PROBLEM TO WORK ON: If a line of the data below contains the string "think", count it, then state the total alone.

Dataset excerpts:
────────────────

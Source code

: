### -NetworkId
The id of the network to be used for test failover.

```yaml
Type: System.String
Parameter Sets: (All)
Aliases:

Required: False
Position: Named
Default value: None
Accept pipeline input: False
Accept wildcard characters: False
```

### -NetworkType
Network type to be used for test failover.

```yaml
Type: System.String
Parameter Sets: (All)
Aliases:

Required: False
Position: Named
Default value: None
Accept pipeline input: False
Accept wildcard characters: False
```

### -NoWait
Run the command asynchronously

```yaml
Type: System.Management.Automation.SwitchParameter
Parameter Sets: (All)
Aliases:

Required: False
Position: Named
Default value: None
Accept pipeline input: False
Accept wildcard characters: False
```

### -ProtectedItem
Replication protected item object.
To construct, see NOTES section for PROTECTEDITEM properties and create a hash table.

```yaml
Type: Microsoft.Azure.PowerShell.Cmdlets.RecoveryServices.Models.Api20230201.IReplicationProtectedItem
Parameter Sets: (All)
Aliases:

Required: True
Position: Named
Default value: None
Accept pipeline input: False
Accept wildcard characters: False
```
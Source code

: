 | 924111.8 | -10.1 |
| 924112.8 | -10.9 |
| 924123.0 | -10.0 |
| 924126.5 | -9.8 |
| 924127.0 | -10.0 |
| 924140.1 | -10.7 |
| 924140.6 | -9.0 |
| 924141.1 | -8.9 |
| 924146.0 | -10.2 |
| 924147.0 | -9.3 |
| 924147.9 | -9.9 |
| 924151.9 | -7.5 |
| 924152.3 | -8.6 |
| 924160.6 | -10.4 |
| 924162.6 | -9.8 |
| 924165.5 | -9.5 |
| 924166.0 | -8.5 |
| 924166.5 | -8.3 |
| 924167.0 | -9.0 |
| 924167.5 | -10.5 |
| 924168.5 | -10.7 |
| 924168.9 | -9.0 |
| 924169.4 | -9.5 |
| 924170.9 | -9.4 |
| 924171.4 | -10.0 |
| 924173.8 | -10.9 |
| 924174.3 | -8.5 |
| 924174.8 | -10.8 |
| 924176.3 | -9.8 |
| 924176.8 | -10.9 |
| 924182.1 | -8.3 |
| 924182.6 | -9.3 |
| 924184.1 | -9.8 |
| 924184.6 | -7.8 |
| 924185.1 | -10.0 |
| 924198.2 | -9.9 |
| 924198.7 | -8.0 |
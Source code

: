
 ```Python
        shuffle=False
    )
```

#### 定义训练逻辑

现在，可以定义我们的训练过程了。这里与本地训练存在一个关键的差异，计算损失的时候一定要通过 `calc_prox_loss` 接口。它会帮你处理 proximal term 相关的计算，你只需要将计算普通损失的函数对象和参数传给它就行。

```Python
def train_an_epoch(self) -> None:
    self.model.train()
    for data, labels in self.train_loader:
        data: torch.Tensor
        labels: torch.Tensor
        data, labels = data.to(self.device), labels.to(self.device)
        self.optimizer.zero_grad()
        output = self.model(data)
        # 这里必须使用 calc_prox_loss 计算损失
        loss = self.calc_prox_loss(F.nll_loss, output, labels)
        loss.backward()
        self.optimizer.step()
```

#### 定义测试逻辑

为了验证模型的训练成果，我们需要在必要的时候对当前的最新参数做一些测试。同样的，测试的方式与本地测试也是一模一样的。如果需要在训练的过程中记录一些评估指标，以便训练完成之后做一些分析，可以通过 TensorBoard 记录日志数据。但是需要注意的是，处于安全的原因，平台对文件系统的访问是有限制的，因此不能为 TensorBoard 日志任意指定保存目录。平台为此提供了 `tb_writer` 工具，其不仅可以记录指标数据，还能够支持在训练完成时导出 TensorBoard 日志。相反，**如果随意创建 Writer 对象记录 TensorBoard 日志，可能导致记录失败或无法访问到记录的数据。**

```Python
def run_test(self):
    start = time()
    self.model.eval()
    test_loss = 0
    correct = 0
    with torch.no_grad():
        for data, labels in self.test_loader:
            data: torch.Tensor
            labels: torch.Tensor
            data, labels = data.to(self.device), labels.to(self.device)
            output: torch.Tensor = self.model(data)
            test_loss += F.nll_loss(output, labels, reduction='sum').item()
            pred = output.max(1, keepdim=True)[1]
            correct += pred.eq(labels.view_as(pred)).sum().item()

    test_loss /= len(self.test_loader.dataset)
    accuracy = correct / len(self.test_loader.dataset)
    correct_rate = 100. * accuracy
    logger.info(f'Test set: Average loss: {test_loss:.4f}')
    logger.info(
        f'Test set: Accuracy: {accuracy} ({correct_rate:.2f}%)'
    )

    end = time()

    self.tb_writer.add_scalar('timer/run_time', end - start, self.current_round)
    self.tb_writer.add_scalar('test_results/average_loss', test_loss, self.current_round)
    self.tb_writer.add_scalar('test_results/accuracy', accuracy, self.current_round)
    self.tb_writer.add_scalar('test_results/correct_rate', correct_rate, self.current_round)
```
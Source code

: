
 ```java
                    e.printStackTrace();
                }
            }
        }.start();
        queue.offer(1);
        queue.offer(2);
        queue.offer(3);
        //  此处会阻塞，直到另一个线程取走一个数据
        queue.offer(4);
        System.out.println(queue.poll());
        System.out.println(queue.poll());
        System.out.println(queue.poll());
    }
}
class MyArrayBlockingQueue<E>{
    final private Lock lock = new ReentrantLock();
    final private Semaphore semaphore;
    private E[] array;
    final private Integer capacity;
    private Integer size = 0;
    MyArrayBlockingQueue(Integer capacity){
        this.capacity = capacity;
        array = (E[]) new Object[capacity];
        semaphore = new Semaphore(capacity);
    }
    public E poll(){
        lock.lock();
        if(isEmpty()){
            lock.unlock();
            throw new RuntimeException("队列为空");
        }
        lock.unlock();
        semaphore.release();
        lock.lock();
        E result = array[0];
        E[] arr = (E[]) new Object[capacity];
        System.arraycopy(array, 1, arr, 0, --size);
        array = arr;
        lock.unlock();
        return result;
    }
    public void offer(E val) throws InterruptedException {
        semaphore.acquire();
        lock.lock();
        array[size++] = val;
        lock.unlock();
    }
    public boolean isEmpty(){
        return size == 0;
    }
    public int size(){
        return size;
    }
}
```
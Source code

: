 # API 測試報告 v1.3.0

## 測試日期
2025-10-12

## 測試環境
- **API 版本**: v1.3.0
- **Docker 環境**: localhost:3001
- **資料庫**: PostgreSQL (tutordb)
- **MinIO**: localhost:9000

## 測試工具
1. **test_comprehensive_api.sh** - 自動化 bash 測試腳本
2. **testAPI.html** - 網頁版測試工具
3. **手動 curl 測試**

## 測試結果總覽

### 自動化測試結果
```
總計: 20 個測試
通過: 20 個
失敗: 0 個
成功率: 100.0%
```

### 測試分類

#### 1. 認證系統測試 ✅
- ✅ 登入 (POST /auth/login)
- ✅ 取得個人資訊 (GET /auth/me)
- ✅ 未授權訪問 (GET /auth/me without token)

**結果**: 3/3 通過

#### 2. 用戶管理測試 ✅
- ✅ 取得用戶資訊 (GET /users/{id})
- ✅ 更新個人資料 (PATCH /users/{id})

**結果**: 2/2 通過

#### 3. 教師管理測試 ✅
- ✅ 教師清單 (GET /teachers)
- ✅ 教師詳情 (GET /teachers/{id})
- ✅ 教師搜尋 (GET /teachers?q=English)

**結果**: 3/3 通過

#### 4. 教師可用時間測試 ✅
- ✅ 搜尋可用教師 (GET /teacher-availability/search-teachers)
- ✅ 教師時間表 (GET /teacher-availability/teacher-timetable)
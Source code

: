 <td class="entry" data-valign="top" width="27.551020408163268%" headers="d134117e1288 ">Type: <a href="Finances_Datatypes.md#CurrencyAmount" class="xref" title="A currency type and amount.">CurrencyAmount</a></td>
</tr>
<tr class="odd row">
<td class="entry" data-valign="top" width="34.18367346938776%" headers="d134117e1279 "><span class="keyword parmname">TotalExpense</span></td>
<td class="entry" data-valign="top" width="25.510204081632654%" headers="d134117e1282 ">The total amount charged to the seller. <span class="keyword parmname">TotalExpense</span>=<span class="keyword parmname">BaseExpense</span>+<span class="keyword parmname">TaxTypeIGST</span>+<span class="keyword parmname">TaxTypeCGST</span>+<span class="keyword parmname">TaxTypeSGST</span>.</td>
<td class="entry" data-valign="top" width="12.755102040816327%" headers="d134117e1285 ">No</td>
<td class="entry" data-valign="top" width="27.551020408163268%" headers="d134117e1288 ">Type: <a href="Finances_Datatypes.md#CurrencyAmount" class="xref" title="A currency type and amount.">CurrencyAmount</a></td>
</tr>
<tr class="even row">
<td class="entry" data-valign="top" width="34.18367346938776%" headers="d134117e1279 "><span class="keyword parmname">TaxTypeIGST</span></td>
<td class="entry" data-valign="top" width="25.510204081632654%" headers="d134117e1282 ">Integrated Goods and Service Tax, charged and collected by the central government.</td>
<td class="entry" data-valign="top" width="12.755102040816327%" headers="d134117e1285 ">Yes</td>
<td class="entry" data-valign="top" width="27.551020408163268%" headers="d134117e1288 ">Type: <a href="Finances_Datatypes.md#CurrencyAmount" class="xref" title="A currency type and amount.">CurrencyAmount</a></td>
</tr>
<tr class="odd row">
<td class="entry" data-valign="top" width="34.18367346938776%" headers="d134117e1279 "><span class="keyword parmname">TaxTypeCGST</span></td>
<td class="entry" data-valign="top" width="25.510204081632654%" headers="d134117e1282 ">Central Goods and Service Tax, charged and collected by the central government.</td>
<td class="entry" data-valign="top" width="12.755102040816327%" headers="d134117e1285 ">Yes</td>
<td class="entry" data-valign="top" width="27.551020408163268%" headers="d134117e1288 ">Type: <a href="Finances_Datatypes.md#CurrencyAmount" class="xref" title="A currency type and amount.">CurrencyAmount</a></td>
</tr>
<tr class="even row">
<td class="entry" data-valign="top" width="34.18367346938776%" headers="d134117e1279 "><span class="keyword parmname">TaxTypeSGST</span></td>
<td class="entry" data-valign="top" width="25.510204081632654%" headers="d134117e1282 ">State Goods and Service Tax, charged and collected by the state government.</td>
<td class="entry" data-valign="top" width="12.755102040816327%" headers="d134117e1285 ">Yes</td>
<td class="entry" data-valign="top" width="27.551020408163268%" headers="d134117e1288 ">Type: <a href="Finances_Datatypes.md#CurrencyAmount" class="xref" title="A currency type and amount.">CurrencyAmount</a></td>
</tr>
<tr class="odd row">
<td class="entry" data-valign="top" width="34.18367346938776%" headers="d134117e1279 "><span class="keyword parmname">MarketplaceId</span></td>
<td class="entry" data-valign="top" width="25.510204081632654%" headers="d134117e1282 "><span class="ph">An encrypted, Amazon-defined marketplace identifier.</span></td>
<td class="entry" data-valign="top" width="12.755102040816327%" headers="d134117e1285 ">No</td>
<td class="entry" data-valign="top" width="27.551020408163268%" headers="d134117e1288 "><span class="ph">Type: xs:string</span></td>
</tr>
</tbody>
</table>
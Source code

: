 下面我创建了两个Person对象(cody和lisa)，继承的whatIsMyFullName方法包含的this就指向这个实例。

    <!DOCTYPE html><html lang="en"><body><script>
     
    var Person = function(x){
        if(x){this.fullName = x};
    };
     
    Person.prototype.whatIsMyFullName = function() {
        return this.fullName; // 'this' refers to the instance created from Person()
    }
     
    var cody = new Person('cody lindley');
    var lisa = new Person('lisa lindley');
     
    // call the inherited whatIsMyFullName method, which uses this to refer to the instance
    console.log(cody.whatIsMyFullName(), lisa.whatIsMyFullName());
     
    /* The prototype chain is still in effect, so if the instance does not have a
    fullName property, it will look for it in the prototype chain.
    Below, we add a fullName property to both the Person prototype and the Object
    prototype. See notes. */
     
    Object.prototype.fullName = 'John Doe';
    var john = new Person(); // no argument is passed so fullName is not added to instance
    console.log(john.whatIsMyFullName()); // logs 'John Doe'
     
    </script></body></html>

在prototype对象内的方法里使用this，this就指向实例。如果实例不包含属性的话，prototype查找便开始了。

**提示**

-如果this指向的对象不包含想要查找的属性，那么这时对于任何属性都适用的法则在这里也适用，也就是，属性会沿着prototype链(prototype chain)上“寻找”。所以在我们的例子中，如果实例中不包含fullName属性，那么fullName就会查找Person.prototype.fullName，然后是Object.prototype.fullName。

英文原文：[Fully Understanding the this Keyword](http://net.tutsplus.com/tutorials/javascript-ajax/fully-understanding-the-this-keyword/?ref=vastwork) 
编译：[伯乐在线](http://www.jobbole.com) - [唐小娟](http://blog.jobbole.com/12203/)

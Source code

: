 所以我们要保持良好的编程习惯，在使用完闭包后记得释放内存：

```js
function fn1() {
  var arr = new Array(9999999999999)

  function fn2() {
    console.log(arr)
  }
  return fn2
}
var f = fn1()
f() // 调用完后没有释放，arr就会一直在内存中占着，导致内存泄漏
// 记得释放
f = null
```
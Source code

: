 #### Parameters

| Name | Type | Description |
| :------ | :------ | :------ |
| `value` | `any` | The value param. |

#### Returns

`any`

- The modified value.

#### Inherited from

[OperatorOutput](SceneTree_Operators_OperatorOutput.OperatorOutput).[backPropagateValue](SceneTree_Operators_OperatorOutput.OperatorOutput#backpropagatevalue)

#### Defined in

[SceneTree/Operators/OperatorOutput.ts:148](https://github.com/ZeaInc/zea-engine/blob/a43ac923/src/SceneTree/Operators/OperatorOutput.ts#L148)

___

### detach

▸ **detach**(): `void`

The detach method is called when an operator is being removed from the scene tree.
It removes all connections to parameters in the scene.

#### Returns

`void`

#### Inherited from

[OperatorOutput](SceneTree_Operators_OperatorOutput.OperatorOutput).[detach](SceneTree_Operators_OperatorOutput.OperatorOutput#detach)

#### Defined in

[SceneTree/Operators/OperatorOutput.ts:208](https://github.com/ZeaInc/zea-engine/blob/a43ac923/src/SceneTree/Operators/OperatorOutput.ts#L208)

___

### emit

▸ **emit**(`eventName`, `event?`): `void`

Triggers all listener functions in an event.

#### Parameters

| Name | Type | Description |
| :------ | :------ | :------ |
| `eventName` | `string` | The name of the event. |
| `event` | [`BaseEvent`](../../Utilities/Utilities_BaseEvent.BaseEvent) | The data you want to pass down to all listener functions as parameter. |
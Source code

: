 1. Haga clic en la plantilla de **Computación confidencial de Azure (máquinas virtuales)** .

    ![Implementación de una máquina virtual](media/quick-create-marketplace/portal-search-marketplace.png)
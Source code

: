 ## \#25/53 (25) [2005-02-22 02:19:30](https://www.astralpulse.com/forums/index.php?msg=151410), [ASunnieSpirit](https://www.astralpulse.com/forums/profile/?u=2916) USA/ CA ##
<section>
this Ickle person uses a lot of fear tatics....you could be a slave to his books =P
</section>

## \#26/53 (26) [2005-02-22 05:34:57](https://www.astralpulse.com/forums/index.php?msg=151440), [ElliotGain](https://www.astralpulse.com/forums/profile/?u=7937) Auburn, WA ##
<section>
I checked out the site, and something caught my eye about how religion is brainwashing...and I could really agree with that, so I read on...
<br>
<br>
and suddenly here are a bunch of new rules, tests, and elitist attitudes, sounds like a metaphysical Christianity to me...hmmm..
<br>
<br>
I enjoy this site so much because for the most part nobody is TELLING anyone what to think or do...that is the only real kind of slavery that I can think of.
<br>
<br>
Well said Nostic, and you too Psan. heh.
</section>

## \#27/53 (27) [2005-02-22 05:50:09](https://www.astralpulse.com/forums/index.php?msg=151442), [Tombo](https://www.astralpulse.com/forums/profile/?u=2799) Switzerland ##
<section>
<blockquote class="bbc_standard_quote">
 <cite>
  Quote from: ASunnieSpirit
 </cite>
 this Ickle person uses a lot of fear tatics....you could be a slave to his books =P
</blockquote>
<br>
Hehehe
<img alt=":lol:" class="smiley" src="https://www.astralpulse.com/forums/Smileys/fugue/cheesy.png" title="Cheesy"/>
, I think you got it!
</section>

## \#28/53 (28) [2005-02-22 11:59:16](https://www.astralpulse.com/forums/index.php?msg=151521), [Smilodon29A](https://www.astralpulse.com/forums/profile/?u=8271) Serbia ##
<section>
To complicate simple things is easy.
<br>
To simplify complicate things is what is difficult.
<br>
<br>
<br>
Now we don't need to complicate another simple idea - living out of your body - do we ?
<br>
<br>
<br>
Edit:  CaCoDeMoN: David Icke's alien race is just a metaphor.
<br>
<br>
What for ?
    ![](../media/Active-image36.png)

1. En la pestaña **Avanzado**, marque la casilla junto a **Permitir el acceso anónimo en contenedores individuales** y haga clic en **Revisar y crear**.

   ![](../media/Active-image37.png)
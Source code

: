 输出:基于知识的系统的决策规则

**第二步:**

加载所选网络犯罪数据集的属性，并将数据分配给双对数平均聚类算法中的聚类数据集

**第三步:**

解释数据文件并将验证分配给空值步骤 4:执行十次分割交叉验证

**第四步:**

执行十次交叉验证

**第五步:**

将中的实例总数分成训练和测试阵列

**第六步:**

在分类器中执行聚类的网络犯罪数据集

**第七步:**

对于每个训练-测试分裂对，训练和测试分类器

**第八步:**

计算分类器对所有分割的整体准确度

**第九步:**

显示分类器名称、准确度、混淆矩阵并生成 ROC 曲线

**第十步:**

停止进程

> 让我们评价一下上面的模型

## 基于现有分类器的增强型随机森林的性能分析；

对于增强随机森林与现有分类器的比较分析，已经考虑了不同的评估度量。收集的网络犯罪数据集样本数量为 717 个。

────────────────

TASK RESULT: 2